Big changes, bigger impact expected
It has been speculated that the release of ASU 2016- 02 could result in as much as $2 trillion in assets and liabilities being added to the balance sheets of U.S companies. Certain industries where it is common practice to hold numerous equipment and real estate leases, such as retail stores, telecommunications, restaurant chains, airlines, and banks, are expected to be most impacted. All companies with leases will be impacted to some degree, however, the final impact of the new leasing standard will vary, depending on the size and scope of a company’s leasing activities.

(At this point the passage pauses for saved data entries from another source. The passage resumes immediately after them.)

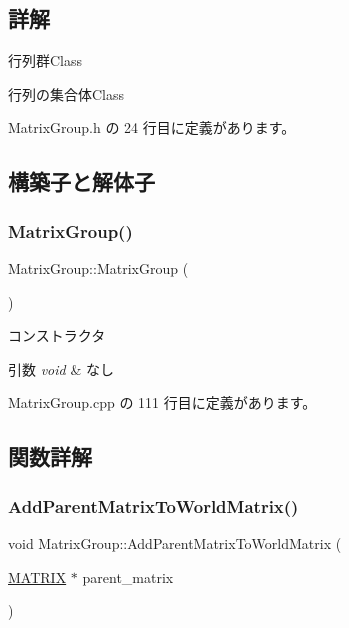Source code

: \subsection{詳解}
行列群\+Class 

行列の集合体\+Class 

 Matrix\+Group.\+h の 24 行目に定義があります。



\subsection{構築子と解体子}
\mbox{\label{class_matrix_group_accbaedd4ff498f5f5c9dd6b586724760}} 
\subsubsection{\texorpdfstring{Matrix\+Group()}{MatrixGroup()}}
{\footnotesize\ttfamily Matrix\+Group\+::\+Matrix\+Group (\begin{DoxyParamCaption}{ }\end{DoxyParamCaption})}



コンストラクタ 


\begin{DoxyParams}{引数}
{\em void} & なし \\
\hline
\end{DoxyParams}


 Matrix\+Group.\+cpp の 111 行目に定義があります。



\subsection{関数詳解}
\mbox{\label{class_matrix_group_a79162f8fa1bab75e5e9dd505c1c08f13}} 
\subsubsection{\texorpdfstring{Add\+Parent\+Matrix\+To\+World\+Matrix()}{AddParentMatrixToWorldMatrix()}}
{\footnotesize\ttfamily void Matrix\+Group\+::\+Add\+Parent\+Matrix\+To\+World\+Matrix (\begin{DoxyParamCaption}\item[{\mbox{\hyperlink{_matrix_8h_a032295cd9fb1b711757c90667278e744}{M\+A\+T\+R\+IX}} $\ast$}]{parent\+\_\+matrix }\end{DoxyParamCaption})}



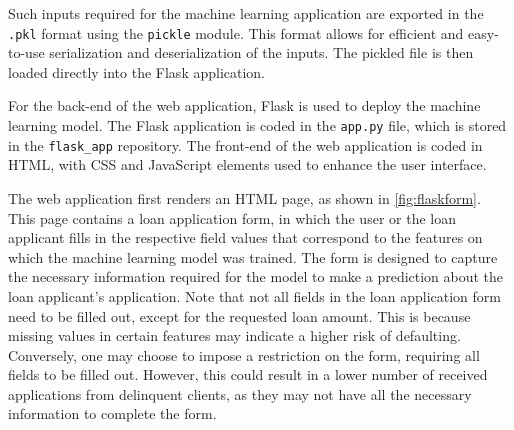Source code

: Such inputs required for the machine learning application are exported in the \lstinline{.pkl} format using the \lstinline{pickle} module. This format allows for efficient and easy-to-use serialization and deserialization of the inputs. The pickled file is then loaded directly into the Flask application.

For the back-end of the web application, Flask is used to deploy the machine learning model. The Flask application is coded in the \lstinline{app.py} file, which is stored in the \lstinline{flask_app} repository. The front-end of the web application is coded in HTML, with CSS and JavaScript elements used to enhance the user interface.

The web application first renders an HTML page, as shown in \autoref{fig:flaskform}.
This page contains a loan application form, in which the user or the loan applicant fills in the respective field values that correspond to the features on which the machine learning model was trained.
The form is designed to capture the necessary information required for the model to make a prediction about the loan applicant's application.
Note that not all fields in the loan application form need to be filled out, except for the requested loan amount. This is because missing values in certain features may indicate a higher risk of defaulting. Conversely, one may choose to impose a restriction on the form, requiring all fields to be filled out. However, this could result in a lower number of received applications from delinquent clients, as they may not have all the necessary information to complete the form.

Companies need to start now to assess the capabilities of their financial reporting systems and controls, as they relate to the adoption of this new standard. The new lease standard requires a modified retrospective implementation approach, which means when companies adopt they will need to apply the new lease guidance to each comparable period presented. For instance, a public company who adopts for the 2019 calendar year-end and reports three years of comparable information will need to evaluate how the standard will impact the presentation of the 2017 and 2018 calendar year-end financial statements.
Lease assets and liabilities will be recorded on the balance sheet
The key difference between existing standards and ASU 2016-02 is the requirement for lessees to recognize on their balance sheet all lease contracts with lease terms greater than 12 months, including operating leases. Specifically, lessees are required to recognize on the balance sheet at lease commencement, both:
- A right-of-use (ROU) asset, representing the lessee’s right to use the leased asset over the term of the lease; and,
- A lease liability, representing the lessee’s contractual obligation to make lease payments over the term of the lease.
The new lease standard requires lessees to classify leases as either operating or finance leases, which are similar to the current operating and capital lease classifications. However, the distinction between these two classifications under the new standard does not relate to balance sheet treatment, but relates to treatment and recognition in the statements of income and cash flows.
Lessor accounting is largely unchanged from current accounting principles generally accepted in the United States (U.S. GAAP), with the exception of some revisions made to ensure consistency with the revised lessee guidance of ASU 2016-02 and with FASB ASC 606, Revenue from Contract with Customers.